Guidance on Integrating GPU Instance with Main Dataiku Instance and Potential Alternatives
Hello Dataiku Community,
We’re currently working on a project where we require GPU support for intensive training tasks. Our setup includes a primary Dataiku instance that is already configured and running in our AWS environment. To handle the more resource-intensive parts of our workflow, we’re exploring the option of adding a separate GPU instance within the same subnet to leverage its processing power directly from our main Dataiku instance.

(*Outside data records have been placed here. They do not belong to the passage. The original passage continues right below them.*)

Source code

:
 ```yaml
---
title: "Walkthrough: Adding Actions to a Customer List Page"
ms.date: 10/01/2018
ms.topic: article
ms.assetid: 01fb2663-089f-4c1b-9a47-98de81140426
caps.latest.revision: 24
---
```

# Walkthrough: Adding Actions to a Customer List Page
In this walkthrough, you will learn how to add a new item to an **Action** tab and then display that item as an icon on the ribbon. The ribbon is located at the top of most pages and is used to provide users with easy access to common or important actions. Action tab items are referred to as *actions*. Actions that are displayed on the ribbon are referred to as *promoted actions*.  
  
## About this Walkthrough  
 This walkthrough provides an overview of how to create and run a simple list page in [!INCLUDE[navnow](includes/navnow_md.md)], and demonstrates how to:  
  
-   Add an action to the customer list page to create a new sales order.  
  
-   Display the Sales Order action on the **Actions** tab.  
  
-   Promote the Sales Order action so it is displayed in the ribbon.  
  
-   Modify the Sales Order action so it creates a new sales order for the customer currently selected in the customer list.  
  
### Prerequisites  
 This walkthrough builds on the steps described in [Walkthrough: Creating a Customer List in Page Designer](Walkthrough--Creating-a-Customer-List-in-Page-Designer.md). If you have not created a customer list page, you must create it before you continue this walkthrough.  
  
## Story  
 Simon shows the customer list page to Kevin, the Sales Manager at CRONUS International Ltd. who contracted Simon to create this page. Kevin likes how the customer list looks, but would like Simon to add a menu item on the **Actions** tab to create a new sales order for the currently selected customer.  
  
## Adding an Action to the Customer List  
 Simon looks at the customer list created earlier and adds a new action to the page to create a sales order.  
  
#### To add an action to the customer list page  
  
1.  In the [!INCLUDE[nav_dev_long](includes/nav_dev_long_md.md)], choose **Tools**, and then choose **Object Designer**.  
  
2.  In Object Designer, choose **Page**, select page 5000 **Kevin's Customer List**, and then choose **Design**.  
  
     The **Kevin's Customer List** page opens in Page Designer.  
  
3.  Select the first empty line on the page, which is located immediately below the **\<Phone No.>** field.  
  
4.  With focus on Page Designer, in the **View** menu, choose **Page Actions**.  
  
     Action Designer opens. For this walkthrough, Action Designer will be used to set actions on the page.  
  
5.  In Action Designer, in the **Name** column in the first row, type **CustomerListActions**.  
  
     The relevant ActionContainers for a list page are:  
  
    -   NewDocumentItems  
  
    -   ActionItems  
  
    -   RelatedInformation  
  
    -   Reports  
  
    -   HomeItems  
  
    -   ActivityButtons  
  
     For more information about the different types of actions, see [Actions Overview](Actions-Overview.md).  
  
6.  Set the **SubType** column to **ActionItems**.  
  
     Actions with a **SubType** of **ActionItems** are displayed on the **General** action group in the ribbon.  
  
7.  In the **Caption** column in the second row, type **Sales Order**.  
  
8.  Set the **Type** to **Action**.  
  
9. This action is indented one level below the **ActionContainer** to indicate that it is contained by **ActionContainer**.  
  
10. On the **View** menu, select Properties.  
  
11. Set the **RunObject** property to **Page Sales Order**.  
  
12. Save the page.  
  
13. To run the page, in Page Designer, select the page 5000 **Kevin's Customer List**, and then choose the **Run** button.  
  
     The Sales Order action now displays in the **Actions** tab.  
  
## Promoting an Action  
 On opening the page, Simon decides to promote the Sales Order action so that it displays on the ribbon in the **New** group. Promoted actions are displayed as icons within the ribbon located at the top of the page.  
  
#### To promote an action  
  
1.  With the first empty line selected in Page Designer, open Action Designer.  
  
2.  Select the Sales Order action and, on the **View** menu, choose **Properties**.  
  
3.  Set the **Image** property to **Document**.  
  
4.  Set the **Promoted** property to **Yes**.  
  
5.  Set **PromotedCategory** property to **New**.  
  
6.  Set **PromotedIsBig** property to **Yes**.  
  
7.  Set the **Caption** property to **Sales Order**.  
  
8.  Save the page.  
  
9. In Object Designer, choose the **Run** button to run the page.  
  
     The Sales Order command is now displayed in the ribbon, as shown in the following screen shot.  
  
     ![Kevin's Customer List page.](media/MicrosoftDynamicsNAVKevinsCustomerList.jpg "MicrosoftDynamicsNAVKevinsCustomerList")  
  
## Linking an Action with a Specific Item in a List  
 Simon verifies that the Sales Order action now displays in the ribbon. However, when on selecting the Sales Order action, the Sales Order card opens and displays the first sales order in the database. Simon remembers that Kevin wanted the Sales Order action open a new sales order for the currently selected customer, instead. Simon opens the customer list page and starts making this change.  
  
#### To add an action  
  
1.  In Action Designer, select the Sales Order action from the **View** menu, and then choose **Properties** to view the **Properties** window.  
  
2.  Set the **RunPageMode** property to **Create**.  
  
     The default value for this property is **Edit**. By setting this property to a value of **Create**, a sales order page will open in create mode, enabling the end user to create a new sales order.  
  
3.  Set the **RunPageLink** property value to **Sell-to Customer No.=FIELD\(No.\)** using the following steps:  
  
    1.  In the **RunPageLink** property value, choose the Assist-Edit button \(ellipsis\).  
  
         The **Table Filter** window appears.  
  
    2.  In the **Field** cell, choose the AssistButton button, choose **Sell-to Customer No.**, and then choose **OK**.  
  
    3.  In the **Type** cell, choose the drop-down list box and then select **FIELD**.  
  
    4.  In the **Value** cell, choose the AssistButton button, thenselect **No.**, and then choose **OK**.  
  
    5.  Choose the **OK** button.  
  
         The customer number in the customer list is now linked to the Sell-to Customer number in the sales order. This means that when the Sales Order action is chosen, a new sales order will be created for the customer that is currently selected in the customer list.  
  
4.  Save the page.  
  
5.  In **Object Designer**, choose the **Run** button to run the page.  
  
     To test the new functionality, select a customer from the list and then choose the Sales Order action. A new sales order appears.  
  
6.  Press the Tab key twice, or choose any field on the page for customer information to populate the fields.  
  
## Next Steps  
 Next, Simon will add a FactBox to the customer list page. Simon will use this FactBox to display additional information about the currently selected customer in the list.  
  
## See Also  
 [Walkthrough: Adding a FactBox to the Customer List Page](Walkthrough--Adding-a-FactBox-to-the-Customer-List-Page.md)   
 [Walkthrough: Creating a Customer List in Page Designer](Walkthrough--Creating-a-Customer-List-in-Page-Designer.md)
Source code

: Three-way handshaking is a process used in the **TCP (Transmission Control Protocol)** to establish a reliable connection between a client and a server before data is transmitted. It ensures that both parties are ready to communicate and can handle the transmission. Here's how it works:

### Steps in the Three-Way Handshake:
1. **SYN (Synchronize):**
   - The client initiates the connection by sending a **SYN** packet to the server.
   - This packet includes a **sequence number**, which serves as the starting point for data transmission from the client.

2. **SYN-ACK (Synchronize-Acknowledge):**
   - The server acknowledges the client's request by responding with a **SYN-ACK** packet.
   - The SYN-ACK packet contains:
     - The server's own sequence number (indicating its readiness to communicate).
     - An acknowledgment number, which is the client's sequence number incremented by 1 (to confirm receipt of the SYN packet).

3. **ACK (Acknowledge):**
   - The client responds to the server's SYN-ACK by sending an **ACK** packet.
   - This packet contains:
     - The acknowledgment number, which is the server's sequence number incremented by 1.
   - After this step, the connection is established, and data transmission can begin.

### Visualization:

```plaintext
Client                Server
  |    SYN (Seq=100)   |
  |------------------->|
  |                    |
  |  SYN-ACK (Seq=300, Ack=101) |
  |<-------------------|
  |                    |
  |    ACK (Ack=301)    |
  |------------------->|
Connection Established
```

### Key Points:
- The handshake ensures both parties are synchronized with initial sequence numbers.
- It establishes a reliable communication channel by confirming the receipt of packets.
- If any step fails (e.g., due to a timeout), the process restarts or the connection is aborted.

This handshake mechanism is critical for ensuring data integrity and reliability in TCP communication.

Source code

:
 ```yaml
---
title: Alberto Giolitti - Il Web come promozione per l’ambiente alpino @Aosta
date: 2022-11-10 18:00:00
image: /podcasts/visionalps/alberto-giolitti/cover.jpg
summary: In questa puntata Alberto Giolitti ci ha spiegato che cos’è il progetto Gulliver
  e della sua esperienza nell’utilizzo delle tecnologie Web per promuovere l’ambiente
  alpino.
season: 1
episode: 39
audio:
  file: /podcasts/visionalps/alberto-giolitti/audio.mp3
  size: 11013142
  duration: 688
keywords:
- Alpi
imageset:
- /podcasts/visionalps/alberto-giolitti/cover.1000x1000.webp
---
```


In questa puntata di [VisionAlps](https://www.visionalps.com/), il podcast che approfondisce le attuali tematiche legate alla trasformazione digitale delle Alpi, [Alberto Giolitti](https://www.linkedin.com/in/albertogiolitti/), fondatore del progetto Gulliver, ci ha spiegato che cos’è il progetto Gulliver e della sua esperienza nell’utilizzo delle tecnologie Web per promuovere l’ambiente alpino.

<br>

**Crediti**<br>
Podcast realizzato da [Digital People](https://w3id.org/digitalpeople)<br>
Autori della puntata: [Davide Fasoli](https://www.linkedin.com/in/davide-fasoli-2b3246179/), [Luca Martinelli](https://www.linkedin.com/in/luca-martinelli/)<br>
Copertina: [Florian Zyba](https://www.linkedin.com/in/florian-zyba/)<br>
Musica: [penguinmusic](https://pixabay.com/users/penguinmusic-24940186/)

Our goal is to offload certain tasks, like model training, to this GPU instance while maintaining the main instance for orchestration and general workflows. Here’s what we’d like to understand better:
- Integrating the GPU Instance: How can we configure the primary Dataiku instance to recognize and utilize the GPU resources from a secondary instance? Is there a specific setup or configuration, such as using remote nodes, that would allow for seamless interaction between the two instances?
- Best Practices for Distributed Workflows: If anyone has experience distributing workflows between a main Dataiku instance and a GPU node, could you share best practices? We’d like to ensure efficient data exchange and processing between the instances.
- Exploring Alternatives: Finally, are there other, perhaps more efficient, alternatives to directly adding a GPU instance? For example, would integrating Dataiku DSS with EKS (Elastic Kubernetes Service) for dynamic GPU scaling be a viable solution? We’re weighing scalability and cost-effectiveness, so any insights into your experiences with different setups would be highly appreciated.
Thank you in advance for your guidance! We’re eager to hear your thoughts and learn from the community’s expertise.
Best regards,
Isaac Chávez
Answers
-
Turribeach Dataiku DSS Core Designer, Neuron, Dataiku DSS Adv Designer, Registered, Neuron 2023 Posts: 2,126 Neuron
First of all let say that getting a GPU working in a Dataiku is not usually a trivial task. The difficulty will vary a lot depending on what GPU you want to work with, what software stack you want to use and how you want to expose the GPU to Dataiku. I covered some of the issues on this recent answer I wrote and it's linked post which I strongly suggest you read to get an idea.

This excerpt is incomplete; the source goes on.